Léo Fourdrinier – Les historiens du futur – Site archéologique Lattara, Musée Henri Prades – 7° photo : Souffle De-Light
Celles et ceux qui connaissent le travail de Léo Fourdrinier ne seront pas surpris par sa démarche et la manière avec laquelle il a investi les espaces du musée. On se souvient notamment de « La lune dans un œil et le soleil dans l’autre », la superbe exposition personnelle qui avait conçu avec la complicité de Laureen Picault et Bertrand Riou pour l’inauguration du nouvel espace du CACN — Centre d’Art Contemporain de Nîmes en 2021. À l’occasion d’Art-o-rama 2023, il avait imaginé « Mas/seille : the limits of the Earth, at the end of Paradise », une proposition très cohérente autour de le figure de Janus qui lui avait valu le Prix de la collection Marval. Depuis sa participation remarquée la 16e Biennale d’art contemporain de Lyon en 2022, Léo Fourdrinier s’est affirmé comme un des artistes les plus intéressants de sa génération.
Le projet « Les historiens du futur » répond à une invitation conjointe de Diane Dusseaux, conservatrice du patrimoine et directrice du musée Henri Prades, et du MO.CO. Montpellier Contemporain. Il fait suite aux propositions qu’avait faites dans le cadre de ce dispositif Tiphaine Calmettes (2023), Aïcha Snoussi (2022), Raphaël Barontini (2021), Gaëlle Choisne (2020), Benoît Maire (2019) et Raphaël Zarka (2018).
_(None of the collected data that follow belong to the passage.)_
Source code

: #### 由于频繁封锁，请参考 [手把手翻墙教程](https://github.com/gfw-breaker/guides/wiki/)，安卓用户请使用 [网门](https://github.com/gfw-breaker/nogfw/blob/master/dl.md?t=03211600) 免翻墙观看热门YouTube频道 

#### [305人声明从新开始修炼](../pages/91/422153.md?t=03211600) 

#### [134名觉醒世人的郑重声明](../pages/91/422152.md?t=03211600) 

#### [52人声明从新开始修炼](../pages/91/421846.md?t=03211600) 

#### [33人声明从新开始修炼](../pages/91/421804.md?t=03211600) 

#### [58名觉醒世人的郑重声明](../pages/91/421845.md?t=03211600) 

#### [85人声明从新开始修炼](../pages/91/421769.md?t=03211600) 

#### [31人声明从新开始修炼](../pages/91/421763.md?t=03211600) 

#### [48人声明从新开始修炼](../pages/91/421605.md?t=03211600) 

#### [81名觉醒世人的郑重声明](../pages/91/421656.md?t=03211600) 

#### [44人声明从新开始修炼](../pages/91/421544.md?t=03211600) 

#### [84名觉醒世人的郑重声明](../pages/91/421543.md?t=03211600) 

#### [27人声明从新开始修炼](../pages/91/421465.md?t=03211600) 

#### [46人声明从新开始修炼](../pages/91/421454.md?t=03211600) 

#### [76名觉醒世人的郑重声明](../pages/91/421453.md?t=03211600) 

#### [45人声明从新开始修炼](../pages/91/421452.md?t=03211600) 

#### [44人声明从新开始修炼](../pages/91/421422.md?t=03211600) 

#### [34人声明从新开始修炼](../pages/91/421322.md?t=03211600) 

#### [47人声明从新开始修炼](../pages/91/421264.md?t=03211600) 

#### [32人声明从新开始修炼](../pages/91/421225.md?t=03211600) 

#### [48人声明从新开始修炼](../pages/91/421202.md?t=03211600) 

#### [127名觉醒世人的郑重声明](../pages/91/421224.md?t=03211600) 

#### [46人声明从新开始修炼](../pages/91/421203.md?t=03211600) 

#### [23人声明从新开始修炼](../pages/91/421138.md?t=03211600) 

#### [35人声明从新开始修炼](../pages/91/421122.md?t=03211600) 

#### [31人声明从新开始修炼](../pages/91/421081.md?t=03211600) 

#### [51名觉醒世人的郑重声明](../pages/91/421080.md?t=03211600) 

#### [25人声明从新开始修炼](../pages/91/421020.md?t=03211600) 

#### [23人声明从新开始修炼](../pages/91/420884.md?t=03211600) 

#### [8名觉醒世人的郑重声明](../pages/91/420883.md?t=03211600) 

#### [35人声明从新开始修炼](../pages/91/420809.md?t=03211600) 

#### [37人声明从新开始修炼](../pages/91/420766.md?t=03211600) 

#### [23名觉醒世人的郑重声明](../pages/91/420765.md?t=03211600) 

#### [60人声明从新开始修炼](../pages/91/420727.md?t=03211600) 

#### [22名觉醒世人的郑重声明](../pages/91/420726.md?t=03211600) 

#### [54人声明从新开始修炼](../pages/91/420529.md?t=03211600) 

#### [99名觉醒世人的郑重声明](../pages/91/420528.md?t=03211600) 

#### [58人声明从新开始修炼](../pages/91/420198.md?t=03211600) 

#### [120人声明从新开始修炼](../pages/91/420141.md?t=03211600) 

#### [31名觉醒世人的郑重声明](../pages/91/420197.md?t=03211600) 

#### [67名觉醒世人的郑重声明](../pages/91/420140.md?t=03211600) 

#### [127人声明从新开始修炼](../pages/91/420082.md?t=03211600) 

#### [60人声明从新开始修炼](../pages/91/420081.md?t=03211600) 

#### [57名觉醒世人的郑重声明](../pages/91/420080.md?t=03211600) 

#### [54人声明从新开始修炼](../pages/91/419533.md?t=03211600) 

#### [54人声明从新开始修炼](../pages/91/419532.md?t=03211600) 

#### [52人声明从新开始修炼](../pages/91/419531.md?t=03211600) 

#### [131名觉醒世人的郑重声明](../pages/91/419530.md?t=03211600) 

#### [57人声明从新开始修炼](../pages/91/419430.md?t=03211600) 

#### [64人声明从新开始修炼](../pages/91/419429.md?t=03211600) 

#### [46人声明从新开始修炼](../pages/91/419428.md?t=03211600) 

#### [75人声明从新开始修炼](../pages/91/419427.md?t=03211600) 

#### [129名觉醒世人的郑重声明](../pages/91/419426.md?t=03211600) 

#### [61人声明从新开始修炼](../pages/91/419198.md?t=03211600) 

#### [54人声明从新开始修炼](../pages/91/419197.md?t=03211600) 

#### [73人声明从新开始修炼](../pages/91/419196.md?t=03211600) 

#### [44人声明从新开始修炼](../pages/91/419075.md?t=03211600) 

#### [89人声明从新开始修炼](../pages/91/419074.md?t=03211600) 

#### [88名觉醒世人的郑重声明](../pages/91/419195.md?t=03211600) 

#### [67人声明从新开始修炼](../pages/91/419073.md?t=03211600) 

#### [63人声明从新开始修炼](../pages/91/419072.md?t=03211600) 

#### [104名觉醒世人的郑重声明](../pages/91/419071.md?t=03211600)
On se souvient également des expositions conçues pour Lattara par Arnaud Vasseux en 2017 et par Jean Denant en 2016 qui ont été les enseignants de Léo Fourdrinier aux Beaux-Arts de Nîmes…
Ci-dessous, quelques regards photographiques sur le parcours de l’exposition, accompagné des commentaires de Léo Fourdrinier enregistrés lors de notre conversation. On reproduit également le texte de présentation de son projet.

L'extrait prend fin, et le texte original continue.